[Stored data entries]

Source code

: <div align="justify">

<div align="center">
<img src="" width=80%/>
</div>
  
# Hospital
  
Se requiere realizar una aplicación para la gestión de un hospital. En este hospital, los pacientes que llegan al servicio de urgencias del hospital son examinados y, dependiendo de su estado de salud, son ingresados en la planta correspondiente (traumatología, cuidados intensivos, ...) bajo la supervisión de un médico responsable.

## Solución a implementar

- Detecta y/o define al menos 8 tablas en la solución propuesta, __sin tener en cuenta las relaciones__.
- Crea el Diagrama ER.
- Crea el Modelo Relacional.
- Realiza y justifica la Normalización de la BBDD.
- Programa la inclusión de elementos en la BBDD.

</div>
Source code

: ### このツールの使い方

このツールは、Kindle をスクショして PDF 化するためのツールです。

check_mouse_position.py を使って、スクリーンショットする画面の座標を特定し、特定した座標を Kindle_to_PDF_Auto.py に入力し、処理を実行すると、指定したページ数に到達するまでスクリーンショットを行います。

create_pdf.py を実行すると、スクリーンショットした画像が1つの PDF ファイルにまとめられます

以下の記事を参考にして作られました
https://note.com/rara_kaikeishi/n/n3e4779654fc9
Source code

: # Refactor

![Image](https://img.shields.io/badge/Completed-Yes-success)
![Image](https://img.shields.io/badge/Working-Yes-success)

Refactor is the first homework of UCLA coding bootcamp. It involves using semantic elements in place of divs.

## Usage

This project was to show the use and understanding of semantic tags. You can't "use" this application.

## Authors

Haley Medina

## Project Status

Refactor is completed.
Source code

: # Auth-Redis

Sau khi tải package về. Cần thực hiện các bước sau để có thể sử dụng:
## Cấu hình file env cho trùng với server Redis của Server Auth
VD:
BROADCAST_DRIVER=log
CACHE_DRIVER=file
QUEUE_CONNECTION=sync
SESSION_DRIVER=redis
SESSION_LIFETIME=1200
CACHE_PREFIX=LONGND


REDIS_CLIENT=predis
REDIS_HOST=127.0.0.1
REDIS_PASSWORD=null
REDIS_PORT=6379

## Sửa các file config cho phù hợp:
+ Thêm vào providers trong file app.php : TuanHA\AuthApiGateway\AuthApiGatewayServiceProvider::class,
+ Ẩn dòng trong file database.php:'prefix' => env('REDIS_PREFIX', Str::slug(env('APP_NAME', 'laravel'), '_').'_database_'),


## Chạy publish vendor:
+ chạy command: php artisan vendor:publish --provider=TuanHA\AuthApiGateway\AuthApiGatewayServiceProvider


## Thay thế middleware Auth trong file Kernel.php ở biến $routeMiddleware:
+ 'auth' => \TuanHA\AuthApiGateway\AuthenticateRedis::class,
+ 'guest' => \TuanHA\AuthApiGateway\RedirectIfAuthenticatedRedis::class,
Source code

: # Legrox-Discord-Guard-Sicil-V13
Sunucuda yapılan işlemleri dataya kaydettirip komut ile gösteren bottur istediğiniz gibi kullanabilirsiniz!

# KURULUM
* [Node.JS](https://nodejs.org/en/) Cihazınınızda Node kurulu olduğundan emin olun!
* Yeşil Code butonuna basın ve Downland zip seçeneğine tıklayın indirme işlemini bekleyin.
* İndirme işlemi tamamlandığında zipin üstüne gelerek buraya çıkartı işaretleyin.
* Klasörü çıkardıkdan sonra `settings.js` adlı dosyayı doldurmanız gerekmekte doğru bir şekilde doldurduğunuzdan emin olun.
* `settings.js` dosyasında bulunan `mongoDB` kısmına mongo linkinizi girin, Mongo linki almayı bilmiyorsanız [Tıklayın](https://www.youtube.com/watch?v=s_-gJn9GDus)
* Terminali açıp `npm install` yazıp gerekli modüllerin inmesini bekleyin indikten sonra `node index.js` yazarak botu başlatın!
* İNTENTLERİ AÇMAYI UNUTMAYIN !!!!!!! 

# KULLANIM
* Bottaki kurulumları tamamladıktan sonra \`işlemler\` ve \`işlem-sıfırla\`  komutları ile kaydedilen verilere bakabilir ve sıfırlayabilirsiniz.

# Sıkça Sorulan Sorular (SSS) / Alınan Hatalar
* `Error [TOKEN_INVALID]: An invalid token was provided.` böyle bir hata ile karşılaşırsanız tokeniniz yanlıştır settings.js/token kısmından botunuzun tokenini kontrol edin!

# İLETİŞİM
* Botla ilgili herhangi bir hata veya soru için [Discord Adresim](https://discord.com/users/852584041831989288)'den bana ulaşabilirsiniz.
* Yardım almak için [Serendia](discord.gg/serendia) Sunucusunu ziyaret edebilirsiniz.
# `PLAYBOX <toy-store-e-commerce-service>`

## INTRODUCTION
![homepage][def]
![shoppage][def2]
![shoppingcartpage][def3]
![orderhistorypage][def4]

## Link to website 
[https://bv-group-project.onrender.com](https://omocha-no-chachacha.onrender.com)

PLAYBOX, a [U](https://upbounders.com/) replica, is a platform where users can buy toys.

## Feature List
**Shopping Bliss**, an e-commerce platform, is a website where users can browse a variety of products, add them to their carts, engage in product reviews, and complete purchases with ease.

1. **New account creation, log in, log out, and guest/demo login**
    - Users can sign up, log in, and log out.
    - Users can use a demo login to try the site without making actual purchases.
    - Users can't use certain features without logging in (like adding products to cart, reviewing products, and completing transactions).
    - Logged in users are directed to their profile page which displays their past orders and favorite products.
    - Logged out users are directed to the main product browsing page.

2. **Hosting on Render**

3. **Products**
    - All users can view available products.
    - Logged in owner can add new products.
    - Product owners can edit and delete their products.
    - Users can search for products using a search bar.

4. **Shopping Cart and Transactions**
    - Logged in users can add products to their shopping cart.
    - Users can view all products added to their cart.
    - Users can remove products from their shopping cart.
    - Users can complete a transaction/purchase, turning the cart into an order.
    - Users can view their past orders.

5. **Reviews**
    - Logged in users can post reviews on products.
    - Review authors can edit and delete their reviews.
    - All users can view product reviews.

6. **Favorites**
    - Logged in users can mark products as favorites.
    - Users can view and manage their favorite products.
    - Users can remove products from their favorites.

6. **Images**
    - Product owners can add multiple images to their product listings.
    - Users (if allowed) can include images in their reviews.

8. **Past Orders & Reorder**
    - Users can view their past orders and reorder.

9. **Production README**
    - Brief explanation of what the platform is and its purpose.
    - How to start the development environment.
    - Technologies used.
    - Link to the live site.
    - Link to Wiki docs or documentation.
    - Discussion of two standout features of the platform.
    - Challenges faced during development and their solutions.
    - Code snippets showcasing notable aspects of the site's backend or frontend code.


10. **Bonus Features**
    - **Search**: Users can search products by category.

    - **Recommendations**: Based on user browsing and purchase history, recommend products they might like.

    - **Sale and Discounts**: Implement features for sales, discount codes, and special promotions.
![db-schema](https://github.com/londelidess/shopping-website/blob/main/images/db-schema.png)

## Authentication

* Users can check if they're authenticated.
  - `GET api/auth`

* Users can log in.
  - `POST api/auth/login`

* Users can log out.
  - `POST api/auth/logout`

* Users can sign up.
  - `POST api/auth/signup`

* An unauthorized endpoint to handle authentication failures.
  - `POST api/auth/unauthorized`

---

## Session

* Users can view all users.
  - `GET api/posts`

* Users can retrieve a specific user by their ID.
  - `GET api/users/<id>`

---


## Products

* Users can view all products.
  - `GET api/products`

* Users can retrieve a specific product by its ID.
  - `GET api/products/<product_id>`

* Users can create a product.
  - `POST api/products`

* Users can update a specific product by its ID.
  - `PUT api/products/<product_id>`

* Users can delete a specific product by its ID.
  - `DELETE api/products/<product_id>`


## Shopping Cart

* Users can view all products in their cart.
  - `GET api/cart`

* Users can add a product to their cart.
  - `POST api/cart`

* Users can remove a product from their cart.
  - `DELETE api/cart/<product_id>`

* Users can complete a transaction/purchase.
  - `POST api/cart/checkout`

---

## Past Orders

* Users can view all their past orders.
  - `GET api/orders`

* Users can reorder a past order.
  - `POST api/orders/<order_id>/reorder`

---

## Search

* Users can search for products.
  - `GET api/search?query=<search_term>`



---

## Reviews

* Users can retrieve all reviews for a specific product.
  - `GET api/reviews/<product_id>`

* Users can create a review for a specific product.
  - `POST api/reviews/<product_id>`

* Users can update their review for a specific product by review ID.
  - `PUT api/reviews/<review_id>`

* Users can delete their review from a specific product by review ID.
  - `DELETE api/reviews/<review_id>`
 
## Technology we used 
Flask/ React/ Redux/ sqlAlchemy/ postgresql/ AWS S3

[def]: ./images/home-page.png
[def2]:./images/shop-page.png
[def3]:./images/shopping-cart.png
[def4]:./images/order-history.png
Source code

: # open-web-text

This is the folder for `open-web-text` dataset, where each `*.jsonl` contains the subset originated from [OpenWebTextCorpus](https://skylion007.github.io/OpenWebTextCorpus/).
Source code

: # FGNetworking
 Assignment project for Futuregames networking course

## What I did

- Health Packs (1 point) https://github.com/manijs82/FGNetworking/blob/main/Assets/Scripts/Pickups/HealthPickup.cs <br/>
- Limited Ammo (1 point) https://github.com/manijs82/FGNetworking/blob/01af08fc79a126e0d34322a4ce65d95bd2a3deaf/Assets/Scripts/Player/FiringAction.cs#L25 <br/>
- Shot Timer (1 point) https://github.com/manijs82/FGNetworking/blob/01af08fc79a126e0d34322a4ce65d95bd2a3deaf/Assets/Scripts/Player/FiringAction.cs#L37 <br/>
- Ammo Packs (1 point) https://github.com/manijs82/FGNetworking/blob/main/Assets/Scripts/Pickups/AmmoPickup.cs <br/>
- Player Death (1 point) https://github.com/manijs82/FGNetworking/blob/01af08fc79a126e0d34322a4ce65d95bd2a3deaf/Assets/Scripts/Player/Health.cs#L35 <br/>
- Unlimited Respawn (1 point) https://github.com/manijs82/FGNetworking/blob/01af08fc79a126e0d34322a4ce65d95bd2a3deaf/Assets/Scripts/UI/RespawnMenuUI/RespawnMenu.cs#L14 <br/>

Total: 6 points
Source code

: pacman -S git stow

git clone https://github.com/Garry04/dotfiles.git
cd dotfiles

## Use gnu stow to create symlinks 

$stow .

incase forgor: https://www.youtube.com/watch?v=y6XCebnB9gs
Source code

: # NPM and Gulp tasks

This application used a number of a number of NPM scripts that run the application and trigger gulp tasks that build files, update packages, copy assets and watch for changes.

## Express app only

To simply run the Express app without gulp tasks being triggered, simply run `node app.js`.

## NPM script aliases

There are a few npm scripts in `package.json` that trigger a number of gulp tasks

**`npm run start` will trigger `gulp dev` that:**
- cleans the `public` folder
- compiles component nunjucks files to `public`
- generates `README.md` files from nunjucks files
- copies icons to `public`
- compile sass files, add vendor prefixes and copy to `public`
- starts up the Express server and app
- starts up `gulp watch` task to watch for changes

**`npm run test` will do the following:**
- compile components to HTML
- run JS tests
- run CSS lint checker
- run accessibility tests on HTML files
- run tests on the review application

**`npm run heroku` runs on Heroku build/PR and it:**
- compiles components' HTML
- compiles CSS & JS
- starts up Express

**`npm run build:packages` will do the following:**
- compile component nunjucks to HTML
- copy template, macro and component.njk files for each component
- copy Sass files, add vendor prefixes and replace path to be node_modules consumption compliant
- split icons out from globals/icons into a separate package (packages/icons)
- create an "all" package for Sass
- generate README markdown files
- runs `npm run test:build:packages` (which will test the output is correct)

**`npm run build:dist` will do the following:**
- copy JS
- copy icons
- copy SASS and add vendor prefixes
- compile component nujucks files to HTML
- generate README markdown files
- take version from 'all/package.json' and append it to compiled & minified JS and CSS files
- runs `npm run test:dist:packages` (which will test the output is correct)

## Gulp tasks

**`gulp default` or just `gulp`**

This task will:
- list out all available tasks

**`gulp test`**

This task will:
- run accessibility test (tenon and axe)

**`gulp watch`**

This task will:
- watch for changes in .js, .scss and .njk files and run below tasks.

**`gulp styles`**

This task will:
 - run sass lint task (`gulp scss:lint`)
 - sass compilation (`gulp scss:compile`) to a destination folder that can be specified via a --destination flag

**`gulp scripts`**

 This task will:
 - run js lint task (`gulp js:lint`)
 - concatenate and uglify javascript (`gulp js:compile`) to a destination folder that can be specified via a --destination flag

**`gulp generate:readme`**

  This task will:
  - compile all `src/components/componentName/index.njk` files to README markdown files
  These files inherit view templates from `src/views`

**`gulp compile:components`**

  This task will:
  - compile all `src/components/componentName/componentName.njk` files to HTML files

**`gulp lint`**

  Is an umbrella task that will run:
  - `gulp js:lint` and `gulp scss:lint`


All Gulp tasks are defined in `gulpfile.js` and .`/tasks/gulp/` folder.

### PROBLEM:
Set down only the line containing "- sass compilation" and the lines after it through the end, exactly as they appear above.

### SOLUTION:
 - sass compilation (`gulp scss:compile`) to a destination folder that can be specified via a --destination flag

**`gulp scripts`**

 This task will:
 - run js lint task (`gulp js:lint`)
 - concatenate and uglify javascript (`gulp js:compile`) to a destination folder that can be specified via a --destination flag

**`gulp generate:readme`**

  This task will:
  - compile all `src/components/componentName/index.njk` files to README markdown files
  These files inherit view templates from `src/views`

**`gulp compile:components`**

  This task will:
  - compile all `src/components/componentName/componentName.njk` files to HTML files

**`gulp lint`**

  Is an umbrella task that will run:
  - `gulp js:lint` and `gulp scss:lint`


All Gulp tasks are defined in `gulpfile.js` and .`/tasks/gulp/` folder.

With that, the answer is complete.